EXERCISE INSTRUCTIONS
In the entries that follow, the first line to write out is the one containing "- Cucumber/Capybara pour les tests BDD ;", and the last is the one containing "L'ancienne version était". Reproduce that stretch exactly, with nothing before or after it.

= = = = = = =

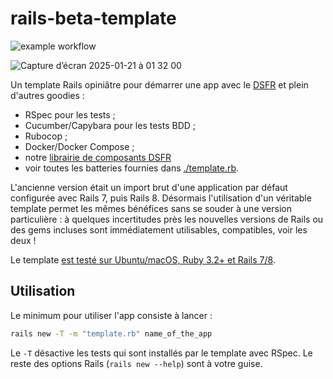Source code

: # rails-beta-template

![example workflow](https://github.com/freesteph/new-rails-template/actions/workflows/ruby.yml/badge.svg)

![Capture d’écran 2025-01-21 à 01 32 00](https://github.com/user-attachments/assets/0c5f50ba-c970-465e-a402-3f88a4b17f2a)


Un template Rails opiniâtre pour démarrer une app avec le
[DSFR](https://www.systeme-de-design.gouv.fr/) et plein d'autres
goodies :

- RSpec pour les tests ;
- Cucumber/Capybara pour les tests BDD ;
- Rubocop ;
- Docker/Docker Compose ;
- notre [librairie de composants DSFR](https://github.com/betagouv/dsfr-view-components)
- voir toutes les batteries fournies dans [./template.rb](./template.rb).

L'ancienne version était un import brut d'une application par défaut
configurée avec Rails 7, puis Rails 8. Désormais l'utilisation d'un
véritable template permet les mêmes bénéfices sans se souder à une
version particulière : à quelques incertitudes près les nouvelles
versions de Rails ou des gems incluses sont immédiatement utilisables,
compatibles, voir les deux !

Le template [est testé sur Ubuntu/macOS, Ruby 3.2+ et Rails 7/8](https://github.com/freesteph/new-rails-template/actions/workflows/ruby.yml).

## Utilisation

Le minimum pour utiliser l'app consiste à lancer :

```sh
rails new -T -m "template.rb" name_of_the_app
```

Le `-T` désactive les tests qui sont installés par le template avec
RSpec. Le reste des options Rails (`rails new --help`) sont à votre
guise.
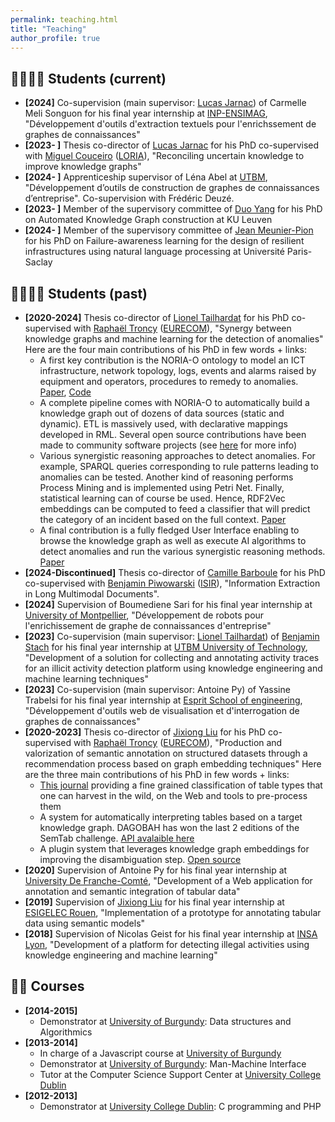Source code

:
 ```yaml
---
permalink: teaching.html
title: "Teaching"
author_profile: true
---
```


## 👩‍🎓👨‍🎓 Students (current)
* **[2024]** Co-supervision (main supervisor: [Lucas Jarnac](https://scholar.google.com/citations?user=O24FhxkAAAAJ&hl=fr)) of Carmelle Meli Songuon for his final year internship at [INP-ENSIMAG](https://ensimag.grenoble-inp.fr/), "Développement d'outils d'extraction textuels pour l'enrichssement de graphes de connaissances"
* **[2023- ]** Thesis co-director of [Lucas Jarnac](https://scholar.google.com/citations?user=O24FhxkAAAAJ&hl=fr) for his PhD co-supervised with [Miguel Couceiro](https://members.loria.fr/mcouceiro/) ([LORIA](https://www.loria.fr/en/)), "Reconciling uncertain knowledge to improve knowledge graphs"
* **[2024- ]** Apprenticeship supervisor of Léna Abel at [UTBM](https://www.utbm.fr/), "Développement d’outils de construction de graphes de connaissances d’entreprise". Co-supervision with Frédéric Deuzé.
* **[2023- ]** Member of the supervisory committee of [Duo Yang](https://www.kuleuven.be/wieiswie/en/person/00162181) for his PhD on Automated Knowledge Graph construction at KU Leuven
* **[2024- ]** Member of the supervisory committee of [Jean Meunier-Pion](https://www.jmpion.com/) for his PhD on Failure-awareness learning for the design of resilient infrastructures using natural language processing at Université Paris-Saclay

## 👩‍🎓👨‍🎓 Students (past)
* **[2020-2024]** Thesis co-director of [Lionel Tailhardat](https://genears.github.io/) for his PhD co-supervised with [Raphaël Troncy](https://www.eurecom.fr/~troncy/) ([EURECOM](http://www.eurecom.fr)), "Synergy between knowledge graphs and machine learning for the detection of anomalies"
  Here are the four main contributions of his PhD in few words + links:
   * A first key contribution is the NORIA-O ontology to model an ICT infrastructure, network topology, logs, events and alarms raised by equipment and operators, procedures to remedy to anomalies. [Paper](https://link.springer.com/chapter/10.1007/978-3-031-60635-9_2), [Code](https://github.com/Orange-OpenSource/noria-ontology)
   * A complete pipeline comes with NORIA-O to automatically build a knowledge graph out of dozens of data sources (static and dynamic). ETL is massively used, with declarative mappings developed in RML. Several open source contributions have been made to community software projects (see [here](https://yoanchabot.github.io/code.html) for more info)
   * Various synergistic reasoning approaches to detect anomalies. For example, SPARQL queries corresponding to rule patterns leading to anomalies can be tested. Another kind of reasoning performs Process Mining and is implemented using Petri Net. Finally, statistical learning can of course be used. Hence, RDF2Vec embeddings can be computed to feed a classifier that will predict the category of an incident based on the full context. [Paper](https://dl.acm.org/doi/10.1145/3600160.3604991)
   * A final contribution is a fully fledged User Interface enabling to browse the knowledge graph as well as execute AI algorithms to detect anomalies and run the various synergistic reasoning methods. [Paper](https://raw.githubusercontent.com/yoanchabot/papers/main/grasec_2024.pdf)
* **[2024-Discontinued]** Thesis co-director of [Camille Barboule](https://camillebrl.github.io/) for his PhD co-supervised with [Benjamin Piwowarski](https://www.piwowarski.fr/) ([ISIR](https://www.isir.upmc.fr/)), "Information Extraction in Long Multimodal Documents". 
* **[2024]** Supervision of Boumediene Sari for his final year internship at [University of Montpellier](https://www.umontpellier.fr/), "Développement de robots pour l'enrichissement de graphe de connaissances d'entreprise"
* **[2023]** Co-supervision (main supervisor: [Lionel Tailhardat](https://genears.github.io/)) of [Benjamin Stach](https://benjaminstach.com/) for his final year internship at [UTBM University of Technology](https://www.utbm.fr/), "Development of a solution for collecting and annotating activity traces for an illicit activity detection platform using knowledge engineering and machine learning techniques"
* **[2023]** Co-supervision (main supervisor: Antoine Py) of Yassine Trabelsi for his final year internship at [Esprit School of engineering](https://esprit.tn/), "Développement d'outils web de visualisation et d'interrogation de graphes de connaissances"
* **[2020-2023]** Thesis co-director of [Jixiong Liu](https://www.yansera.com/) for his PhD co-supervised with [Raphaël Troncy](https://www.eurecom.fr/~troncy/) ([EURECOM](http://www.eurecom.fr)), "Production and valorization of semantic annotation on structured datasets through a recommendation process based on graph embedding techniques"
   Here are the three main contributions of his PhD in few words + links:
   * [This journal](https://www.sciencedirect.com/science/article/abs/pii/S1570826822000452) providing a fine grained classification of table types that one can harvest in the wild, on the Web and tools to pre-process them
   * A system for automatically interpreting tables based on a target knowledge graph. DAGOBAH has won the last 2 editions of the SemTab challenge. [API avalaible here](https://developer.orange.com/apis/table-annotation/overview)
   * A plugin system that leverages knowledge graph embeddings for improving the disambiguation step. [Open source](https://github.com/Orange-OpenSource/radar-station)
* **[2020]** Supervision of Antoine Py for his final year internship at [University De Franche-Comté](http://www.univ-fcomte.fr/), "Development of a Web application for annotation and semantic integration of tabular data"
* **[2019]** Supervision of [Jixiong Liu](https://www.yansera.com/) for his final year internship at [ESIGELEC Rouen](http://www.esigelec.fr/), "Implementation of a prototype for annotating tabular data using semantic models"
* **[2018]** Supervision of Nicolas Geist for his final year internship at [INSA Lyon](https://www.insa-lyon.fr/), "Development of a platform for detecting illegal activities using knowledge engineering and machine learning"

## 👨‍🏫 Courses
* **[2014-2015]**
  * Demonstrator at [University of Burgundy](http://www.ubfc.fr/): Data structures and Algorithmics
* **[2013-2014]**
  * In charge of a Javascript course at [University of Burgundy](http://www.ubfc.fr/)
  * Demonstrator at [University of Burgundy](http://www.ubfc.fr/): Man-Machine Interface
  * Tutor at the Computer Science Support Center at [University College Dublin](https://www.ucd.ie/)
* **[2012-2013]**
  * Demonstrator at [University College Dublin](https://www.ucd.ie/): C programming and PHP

= = = = = = =

REPLY TO THE EXERCISE
- Cucumber/Capybara pour les tests BDD ;
- Rubocop ;
- Docker/Docker Compose ;
- notre [librairie de composants DSFR](https://github.com/betagouv/dsfr-view-components)
- voir toutes les batteries fournies dans [./template.rb](./template.rb).

L'ancienne version était un import brut d'une application par défaut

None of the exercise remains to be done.